PART D - ADDITIONAL REQUIREMENTS


11.09 Equity structure to be furnished to Exchange upon completion of take-over


Upon completion of the take-over offer of a listed corporation, the listed corporation must, in addition to complying with paragraph 8.02(1), furnish a schedule of the listed corporation’s securities to the Exchange in the following format:


Particulars No of No of Percentage %


shares shareholders


Issued


and paid-up capital


Less:


treasury shares


Directors of the listed


corporation and


its subsidiaries


Substantial


shareholders of


the listed corporation


(except


where such


shareholder may


be included as


“public”)


Associates of


directors or substantial


shareholders of the


listed corporation


Shareholders


holding less than


100 shares ---------------


Public shareholdings


11.10 Offeror to announce plans and intentions with regard to the offeree


Where an unlisted corporation, person or group submits a take-over offer for the acquisition of a listed corporation’s securities, the offeror must immediately announce to the Exchange, when the offeror, directly or indirectly, holds more than 50% of the offeree’s securities.

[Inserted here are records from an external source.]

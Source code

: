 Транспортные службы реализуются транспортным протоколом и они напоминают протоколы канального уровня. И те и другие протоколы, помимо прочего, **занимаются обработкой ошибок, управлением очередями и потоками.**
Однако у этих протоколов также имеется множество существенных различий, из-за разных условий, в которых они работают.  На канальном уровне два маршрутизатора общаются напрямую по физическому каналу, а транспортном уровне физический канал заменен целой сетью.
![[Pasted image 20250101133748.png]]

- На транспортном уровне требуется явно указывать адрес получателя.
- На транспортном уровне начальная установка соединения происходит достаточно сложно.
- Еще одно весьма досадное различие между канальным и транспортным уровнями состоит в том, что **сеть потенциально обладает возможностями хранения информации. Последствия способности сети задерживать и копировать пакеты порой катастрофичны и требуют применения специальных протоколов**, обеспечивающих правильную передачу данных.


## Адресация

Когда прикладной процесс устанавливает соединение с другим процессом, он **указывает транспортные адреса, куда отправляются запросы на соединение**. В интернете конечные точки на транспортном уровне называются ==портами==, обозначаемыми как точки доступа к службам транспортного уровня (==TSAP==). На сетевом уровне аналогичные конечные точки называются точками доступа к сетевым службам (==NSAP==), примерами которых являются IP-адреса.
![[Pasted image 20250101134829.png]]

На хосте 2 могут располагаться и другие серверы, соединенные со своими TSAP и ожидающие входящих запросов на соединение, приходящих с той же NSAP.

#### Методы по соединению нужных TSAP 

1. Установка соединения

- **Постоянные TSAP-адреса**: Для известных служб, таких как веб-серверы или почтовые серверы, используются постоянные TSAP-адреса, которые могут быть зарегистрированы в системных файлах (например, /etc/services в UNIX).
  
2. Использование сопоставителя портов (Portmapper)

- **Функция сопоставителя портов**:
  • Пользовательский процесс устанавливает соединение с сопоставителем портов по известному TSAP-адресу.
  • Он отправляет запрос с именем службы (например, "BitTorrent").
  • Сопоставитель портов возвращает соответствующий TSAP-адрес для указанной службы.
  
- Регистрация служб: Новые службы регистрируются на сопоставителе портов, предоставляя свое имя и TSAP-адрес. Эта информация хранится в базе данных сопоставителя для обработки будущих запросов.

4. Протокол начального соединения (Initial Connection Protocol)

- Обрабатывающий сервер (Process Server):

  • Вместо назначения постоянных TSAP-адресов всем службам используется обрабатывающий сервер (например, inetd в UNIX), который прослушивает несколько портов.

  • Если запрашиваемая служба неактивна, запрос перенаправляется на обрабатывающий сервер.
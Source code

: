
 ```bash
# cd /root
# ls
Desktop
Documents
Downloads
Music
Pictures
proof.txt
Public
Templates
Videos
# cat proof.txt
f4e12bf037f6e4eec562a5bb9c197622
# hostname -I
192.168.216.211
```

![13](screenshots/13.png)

11.11 Requirements of Chapter 10 on acquisitions to be complied with


Where an offeror is a listed corporation the requirements of Chapter 10 must be complied with.


[ End of Chapter ]


Appendix 11A Contents of announcement in relation to a take-over offer APPENDIX 11A


Part A


Contents of announcement in relation to a notice of a take-over offer


(paragraph 11.04)


(1) The identity of the proposed offeror and all persons acting in concert with the proposed offeror.


(2) The terms and conditions of the take-over offer.

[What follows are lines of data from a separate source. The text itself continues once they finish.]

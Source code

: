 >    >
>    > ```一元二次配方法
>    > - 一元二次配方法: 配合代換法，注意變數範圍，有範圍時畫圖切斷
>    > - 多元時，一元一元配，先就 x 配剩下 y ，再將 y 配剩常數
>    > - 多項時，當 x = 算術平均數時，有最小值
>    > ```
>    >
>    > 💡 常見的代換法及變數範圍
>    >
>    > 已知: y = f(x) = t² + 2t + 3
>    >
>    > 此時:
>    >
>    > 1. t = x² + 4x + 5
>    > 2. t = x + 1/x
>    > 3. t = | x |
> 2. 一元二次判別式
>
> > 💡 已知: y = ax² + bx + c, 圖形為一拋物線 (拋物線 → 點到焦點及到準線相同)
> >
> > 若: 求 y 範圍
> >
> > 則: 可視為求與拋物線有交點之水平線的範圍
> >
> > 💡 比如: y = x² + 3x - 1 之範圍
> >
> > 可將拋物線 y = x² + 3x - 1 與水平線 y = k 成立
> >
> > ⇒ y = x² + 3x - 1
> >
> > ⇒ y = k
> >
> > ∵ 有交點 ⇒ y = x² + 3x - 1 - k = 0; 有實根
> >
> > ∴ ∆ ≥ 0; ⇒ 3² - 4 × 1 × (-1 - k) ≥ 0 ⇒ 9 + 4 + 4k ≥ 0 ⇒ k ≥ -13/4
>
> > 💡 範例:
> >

(3) The type and total number of voting shares of the corporation -


(a) which has been acquired, held or controlled directly or indirectly by the proposed offeror or any person acting in concert with the proposed offeror;


(b) in respect of which the proposed offeror or any person acting in concert with the proposed offeror have received an irrevocable undertaking from other holders of voting shares to which the take-over relates to accept the take-over offer; and


(c) in respect of which the proposed offeror or any person acting in concert with the proposed offeror has an option to acquire.


(4) The details of any existing or proposed agreement, arrangement or understanding relating to voting shares referred to in paragraph (3) above between the proposed offeror or any person acting in concert with the proposed offeror and the holders of the voting shares to which the take-over relates.


(5) The conditions of the take-over offer, including conditions relating to acceptances, listing and increase of capital.


Part B


Contents of announcement in relation to the receipt of notice of intention to make a take-over offer


(paragraph 11.05)


(1) All the information disclosed to the board of directors of the offeree in the written notice that it has received under section 12(2) or 12(3)(a) of the Take-Overs and Mergers Code.


(2) A statement whether the board of directors of the offeree is seeking an alternative person to make a take-over offer of its voting shares.